El Zaragoza había puesto todos los medios para levantar el resultado. Recuperaba pro7nto la pelota, la manejaba con soltura y llegaba al área. Pero fue un equipo sin instinto matador. Tuvo la ingenuidad de los primerizos, de los equipos que llevan la derrota escrita por encima de todos los méritos. Es un estigma que a veces se advierte en las primeras jugadas. Aquel remate de Poyet, el balonazo al cuerpo de Buyo en la irrupción de Belsúe, y el tímido cabezazo de Moisés. Todo ese trajín infructuoso sólo podía significar que el Zaragoza nunca podría ganar el partido.Vías de agua

Los jugadores acabaron por aceptarlo. La contundencia de su presión se perdió poco a poco. El Madrid había aguantado el chaparrón en su área, entre dificultades, pero cada vez más convencido de su victoria. El equipo no había funcionado en el primer trecho de la segunda parte. La pelota no era suya y la mayor parte del trabajo consistía en cerrar las vías de agua.

Pero el gol de Butragueño era un tesoro. Traspasado el meridiano de la segunda parte, el partido tomó otro aire. El Zaragoza tenía el deseo, pero comenzaban a faltarle los recursos. Y el Madrid tenía el contragolpe y los espacios. El gol era más posible en la- portería de Cedrún que en la Buyo. Lo certificó el tanto de Lasa.

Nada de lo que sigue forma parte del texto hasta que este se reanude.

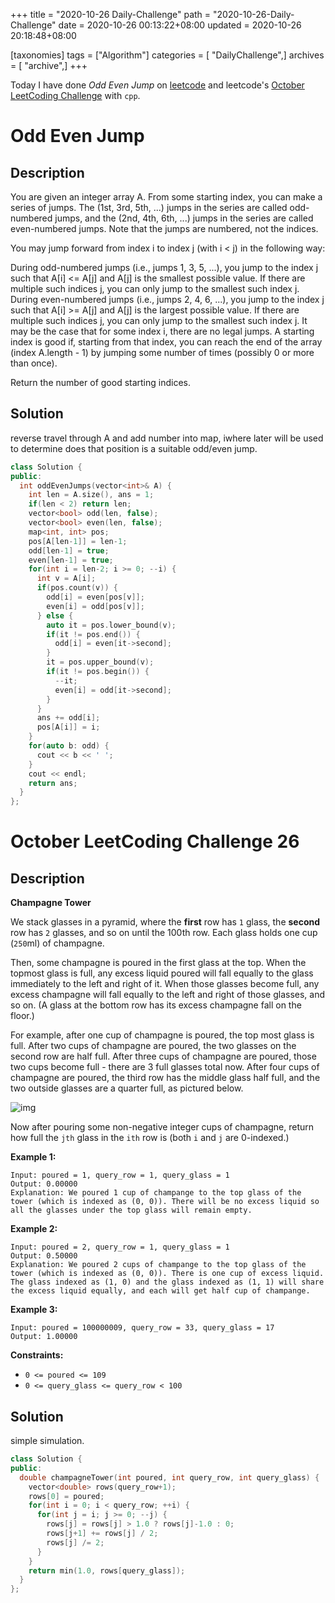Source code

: +++
title = "2020-10-26 Daily-Challenge"
path = "2020-10-26-Daily-Challenge"
date = 2020-10-26 00:13:22+08:00
updated = 2020-10-26 20:18:48+08:00

[taxonomies]
tags = ["Algorithm"]
categories = [ "DailyChallenge",]
archives = [ "archive",]
+++

Today I have done *Odd Even Jump* on [leetcode](https://leetcode.com/problems/odd-even-jump/) and leetcode's [October LeetCoding Challenge](https://leetcode.com/explore/challenge/card/october-leetcoding-challenge/562/week-4-october-22nd-october-28th/3508/) with `cpp`.

<!-- more -->

# Odd Even Jump

## Description

You are given an integer array A. From some starting index, you can make a series of jumps. The (1st, 3rd, 5th, ...) jumps in the series are called odd-numbered jumps, and the (2nd, 4th, 6th, ...) jumps in the series are called even-numbered jumps. Note that the jumps are numbered, not the indices.

You may jump forward from index i to index j (with i < j) in the following way:

During odd-numbered jumps (i.e., jumps 1, 3, 5, ...), you jump to the index j such that A[i] <= A[j] and A[j] is the smallest possible value. If there are multiple such indices j, you can only jump to the smallest such index j.
During even-numbered jumps (i.e., jumps 2, 4, 6, ...), you jump to the index j such that A[i] >= A[j] and A[j] is the largest possible value. If there are multiple such indices j, you can only jump to the smallest such index j.
It may be the case that for some index i, there are no legal jumps.
A starting index is good if, starting from that index, you can reach the end of the array (index A.length - 1) by jumping some number of times (possibly 0 or more than once).

Return the number of good starting indices.

## Solution

reverse travel through A and add number into map, iwhere later will be used to determine does that position is a suitable odd/even jump.

``` cpp
class Solution {
public:
  int oddEvenJumps(vector<int>& A) {
    int len = A.size(), ans = 1;
    if(len < 2) return len;
    vector<bool> odd(len, false);
    vector<bool> even(len, false);
    map<int, int> pos;
    pos[A[len-1]] = len-1;
    odd[len-1] = true;
    even[len-1] = true;
    for(int i = len-2; i >= 0; --i) {
      int v = A[i];
      if(pos.count(v)) {
        odd[i] = even[pos[v]];
        even[i] = odd[pos[v]];
      } else {
        auto it = pos.lower_bound(v);
        if(it != pos.end()) {
          odd[i] = even[it->second];
        }
        it = pos.upper_bound(v);
        if(it != pos.begin()) {
          --it;
          even[i] = odd[it->second];
        }
      }
      ans += odd[i];
      pos[A[i]] = i;
    }
    for(auto b: odd) {
      cout << b << ' ';
    }
    cout << endl;
    return ans;
  }
};
```

# October LeetCoding Challenge 26

## Description

**Champagne Tower**

We stack glasses in a pyramid, where the **first** row has `1` glass, the **second** row has `2` glasses, and so on until the 100th row. Each glass holds one cup (`250`ml) of champagne.

Then, some champagne is poured in the first glass at the top. When the topmost glass is full, any excess liquid poured will fall equally to the glass immediately to the left and right of it. When those glasses become full, any excess champagne will fall equally to the left and right of those glasses, and so on. (A glass at the bottom row has its excess champagne fall on the floor.)

For example, after one cup of champagne is poured, the top most glass is full. After two cups of champagne are poured, the two glasses on the second row are half full. After three cups of champagne are poured, those two cups become full - there are 3 full glasses total now. After four cups of champagne are poured, the third row has the middle glass half full, and the two outside glasses are a quarter full, as pictured below.

![img](https://s3-lc-upload.s3.amazonaws.com/uploads/2018/03/09/tower.png)

Now after pouring some non-negative integer cups of champagne, return how full the `jth` glass in the `ith` row is (both `i` and `j` are 0-indexed.)

 

**Example 1:**

```
Input: poured = 1, query_row = 1, query_glass = 1
Output: 0.00000
Explanation: We poured 1 cup of champange to the top glass of the tower (which is indexed as (0, 0)). There will be no excess liquid so all the glasses under the top glass will remain empty.
```

**Example 2:**

```
Input: poured = 2, query_row = 1, query_glass = 1
Output: 0.50000
Explanation: We poured 2 cups of champange to the top glass of the tower (which is indexed as (0, 0)). There is one cup of excess liquid. The glass indexed as (1, 0) and the glass indexed as (1, 1) will share the excess liquid equally, and each will get half cup of champange.
```

**Example 3:**

```
Input: poured = 100000009, query_row = 33, query_glass = 17
Output: 1.00000
```

**Constraints:**

- `0 <= poured <= 109`
- `0 <= query_glass <= query_row < 100`

## Solution

simple simulation.

``` cpp
class Solution {
public:
  double champagneTower(int poured, int query_row, int query_glass) {
    vector<double> rows(query_row+1);
    rows[0] = poured;
    for(int i = 0; i < query_row; ++i) {
      for(int j = i; j >= 0; --j) {
        rows[j] = rows[j] > 1.0 ? rows[j]-1.0 : 0;
        rows[j+1] += rows[j] / 2;
        rows[j] /= 2;
      }
    }
    return min(1.0, rows[query_glass]);
  }
};
```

Con la defensa un poco desgastada, el Zaragoza permitió que Butragueño tomara la pelota donde más duele, entre las líneas defensivas. Desde allí, intuyó la progresión de Lasa. El pase midió por igual la distancia, la velocidad del defensa y la reacción de la defensa para tirar el fuera de juego. Corrió la pelota entre dos defensores y llegó libre para Lasa, que salvó la salida de Cedrún con mucha propiedad: el amago, el recorte hacia dentro y el pase a la red con la pierna de madera, la derecha. Un gol espléndido que puso el selló a la final.

La Copa era del Madrid. La felicidad, también. Tres años hacía que el equipo no disfrutaba de un momento semejante. Después de tantos viajes a ninguna parte, después de tantas alegrías frustradas, el Madrid se quitó en Mestalla su estigma de hermoso perdedor.